─── SOURCE DATA
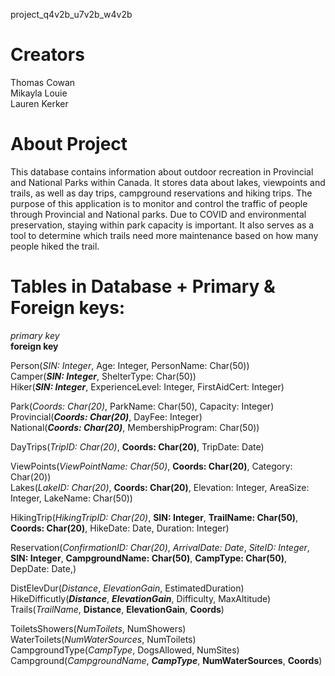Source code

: project_q4v2b_u7v2b_w4v2b

# Creators
Thomas Cowan\
Mikayla Louie\
Lauren Kerker

# About Project

This database contains information about outdoor recreation in Provincial and National Parks within Canada. It stores data
about lakes, viewpoints and trails, as well as day trips, campground reservations and hiking trips. The purpose of this
application is to monitor and control the traffic of people through Provincial and National parks. Due to COVID and environmental preservation, 
staying within park capacity is important. It also serves as a tool to determine which trails need more maintenance based on how many people 
hiked the trail. 

# Tables in Database + Primary & Foreign keys:

*primary key*\
**foreign key**

Person(*SIN: Integer*, Age: Integer, PersonName: Char(50))\
Camper(***SIN: Integer***, ShelterType: Char(50))\
Hiker(***SIN: Integer***, ExperienceLevel: Integer, FirstAidCert: Integer)

Park(*Coords: Char(20)*, ParkName: Char(50), Capacity: Integer)\
Provincial(***Coords: Char(20)***, DayFee: Integer)\
National(***Coords: Char(20)***, MembershipProgram: Char(50))

DayTrips(*TripID: Char(20)*, **Coords: Char(20)**, TripDate: Date)

ViewPoints(*ViewPointName: Char(50)*, **Coords: Char(20)**, Category: Char(20))\
Lakes(*LakeID: Char(20)*, **Coords: Char(20)**, Elevation: Integer, AreaSize: Integer, LakeName: Char(50))

HikingTrip(*HikingTripID: Char(20)*, **SIN: Integer**, **TrailName: Char(50)**, **Coords: Char(20)**, HikeDate: Date, Duration: Integer)

Reservation(*ConfirmationID: Char(20)*, *ArrivalDate: Date*, *SiteID: Integer*, **SIN: Integer**, **CampgroundName: Char(50)**,  **CampType: Char(50)**, DepDate: Date,)

DistElevDur(*Distance*, *ElevationGain*, EstimatedDuration)\
HikeDifficutly(***Distance***, ***ElevationGain***, Difficulty, MaxAltitude)\
Trails(*TrailName*, **Distance**, **ElevationGain**, **Coords**)

ToiletsShowers(*NumToilets*, NumShowers)\
WaterToilets(*NumWaterSources*, NumToilets)\
CampgroundType(*CampType*, DogsAllowed, NumSites)\
Campground(*CampgroundName*, ***CampType***, **NumWaterSources**, **Coords**)
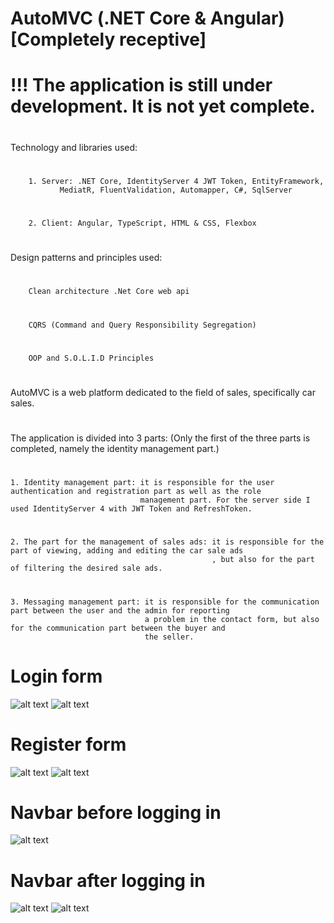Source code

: # AutoMVC (.NET Core & Angular)[Completely receptive]
# !!! The application is still under development. It is not yet complete.

#
   Technology and libraries used: 
#
        1. Server: .NET Core, IdentityServer 4 JWT Token, EntityFramework,
               MediatR, FluentValidation, Automapper, C#, SqlServer
#
        2. Client: Angular, TypeScript, HTML & CSS, Flexbox
#
   Design patterns and principles used:
#
        Clean architecture .Net Core web api
#
        CQRS (Command and Query Responsibility Segregation)
#
        OOP and S.O.L.I.D Principles
#
  AutoMVC is a web platform dedicated to the field of sales, specifically car sales. 
#
  The application is divided into 3 parts: (Only the first of the three parts is completed, namely the identity management part.)
# 
    1. Identity management part: it is responsible for the user authentication and registration part as well as the role 
                                 management part. For the server side I used IdentityServer 4 with JWT Token and RefreshToken.  
#    
    2. The part for the management of sales ads: it is responsible for the part of viewing, adding and editing the car sale ads 
                                                 , but also for the part of filtering the desired sale ads.
#
    3. Messaging management part: it is responsible for the communication part between the user and the admin for reporting 
                                  a problem in the contact form, but also for the communication part between the buyer and 
                                  the seller.

#
# Login form
![alt text](https://github.com/iulian-b97/AutoMVC/blob/main/_screens/s1.png)
![alt text](https://github.com/iulian-b97/AutoMVC/blob/main/_screens/s1_mobile.png)

#
# Register form
![alt text](https://github.com/iulian-b97/AutoMVC/blob/main/_screens/s2.png)
![alt text](https://github.com/iulian-b97/AutoMVC/blob/main/_screens/s3_mobile.png)

#
# Navbar before logging in
![alt text](https://github.com/iulian-b97/AutoMVC/blob/main/_screens/s2_mobile.png)

# Navbar after logging in
![alt text](https://github.com/iulian-b97/AutoMVC/blob/main/_screens/s5_mobile.png)
![alt text](https://github.com/iulian-b97/AutoMVC/blob/main/_screens/s6_mobile.png)
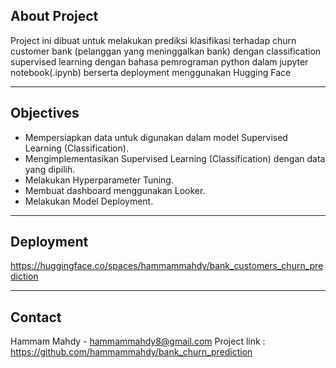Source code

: 
## About Project
Project ini dibuat untuk melakukan prediksi klasifikasi terhadap churn customer bank (pelanggan yang meninggalkan bank)
dengan classification supervised learning dengan bahasa pemrograman python dalam jupyter notebook(.ipynb) berserta deployment menggunakan Hugging Face

---

## Objectives
- Mempersiapkan data untuk digunakan dalam model Supervised Learning (Classification).
- Mengimplementasikan Supervised Learning (Classification) dengan data yang dipilih.
- Melakukan Hyperparameter Tuning.
- Membuat dashboard menggunakan Looker.
- Melakukan Model Deployment.

---


## Deployment
https://huggingface.co/spaces/hammammahdy/bank_customers_churn_prediction

---

## Contact
Hammam Mahdy - hammammahdy8@gmail.com
Project link : https://github.com/hammammahdy/bank_churn_prediction
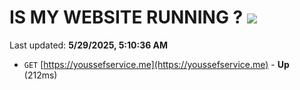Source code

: # IS MY WEBSITE RUNNING ? [![](https://img.shields.io/static/v1?label=Sponsor&message=%E2%9D%A4&logo=GitHub&color=%23fe8e86)](https://github.com/sponsors/Youssef-Lehmam)

Last updated: **5/29/2025, 5:10:36 AM**

- `GET` [https://youssefservice.me](https://youssefservice.me) - **Up** (212ms)
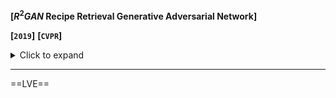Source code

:**[$R^2GAN$ Recipe Retrieval Generative Adversarial Network]**

**[`2019`]** **[`CVPR`]**

<details>
    <summary>Click to expand</summary>
    Aim at exploring the feasibility of generating image from procedure text for retrieval problem.

    NLP field: 

The simplest way is linear scan

index the document-boolean retrieval model

This paper studies food-to-recipe and recipe-to-food retrieval

>They specially use a GAN with one generator and dual discriminators

two-level ranking loss
</details>

---

==LVE==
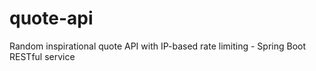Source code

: # quote-api
Random inspirational quote API with IP-based rate limiting - Spring Boot RESTful service

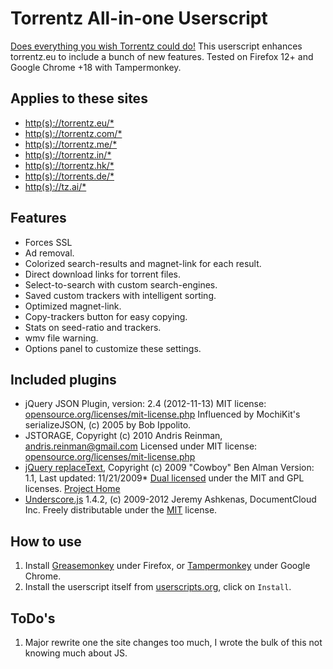 Torrentz All-in-one Userscript
==============================

[Does everything you wish Torrentz could do!](http://userscripts.org/scripts/show/125001)
This userscript enhances torrentz.eu to include a bunch of new features. Tested on Firefox 12+ and Google Chrome +18 with Tampermonkey.

Applies to these sites
----------------------

* [http(s)://torrentz.eu/*](https://torrentz.eu/)
* [http(s)://torrentz.com/*](https://torrentz.com/)
* [http(s)://torrentz.me/*](https://torrentz.me/)
* [http(s)://torrentz.in/*](https://torrentz.in/)
* [http(s)://torrentz.hk/*](https://torrentz.hk/)
* [http(s)://torrents.de/*](https://torrents.de/)
* [http(s)://tz.ai/*](https://tz.ai/)

Features
--------

* Forces SSL
* Ad removal.
* Colorized search-results and magnet-link for each result.
* Direct download links for torrent files.
* Select-to-search with custom search-engines.
* Saved custom trackers with intelligent sorting.
* Optimized magnet-link.
* Copy-trackers button for easy copying.
* Stats on seed-ratio and trackers.
* wmv file warning.
* Options panel to customize these settings.

Included plugins
----------------

* jQuery JSON Plugin, version: 2.4 (2012-11-13)
  MIT license: [opensource.org/licenses/mit-license.php](http://www.opensource.org/licenses/mit-license.php)
  Influenced by MochiKit's serializeJSON, (c) 2005 by Bob Ippolito.
* JSTORAGE, Copyright (c) 2010 Andris Reinman, andris.reinman@gmail.com
  Licensed under MIT license: [opensource.org/licenses/mit-license.php](http://www.opensource.org/licenses/mit-license.php)
* [jQuery replaceText](http://github.com/cowboy/jquery-replacetext/), Copyright (c) 2009 "Cowboy" Ben Alman
  Version: 1.1, Last updated: 11/21/2009*
  [Dual licensed](http://benalman.com/about/license/) under the MIT and GPL licenses.
  [Project Home](http://benalman.com/projects/jquery-replacetext-plugin/)
* [Underscore.js](http://underscorejs.org/) 1.4.2, (c) 2009-2012 Jeremy Ashkenas, DocumentCloud Inc.
  Freely distributable under the [MIT](http://www.opensource.org/licenses/mit-license.php) license.

How to use
----------

1. Install [Greasemonkey](https://addons.mozilla.org/en-US/firefox/addon/greasemonkey/) under Firefox, or [Tampermonkey](https://chrome.google.com/webstore/detail/dhdgffkkebhmkfjojejmpbldmpobfkfo) under Google Chrome.
2. Install the userscript itself from [userscripts.org](http://userscripts.org/scripts/show/125001), click on `Install`.

ToDo's
----------

1. Major rewrite one the site changes too much, I wrote the bulk of this not knowing much about JS.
──────
- WHAT YOU ARE ASKED TO DO
Take the listing above and repeat exactly the lines from the one containing "desired sale ads." through the one containing "# Login form", both included.

- TASK SOLUTION
                                                 , but also for the part of filtering the desired sale ads.
#
    3. Messaging management part: it is responsible for the communication part between the user and the admin for reporting 
                                  a problem in the contact form, but also for the communication part between the buyer and 
                                  the seller.

#
# Login form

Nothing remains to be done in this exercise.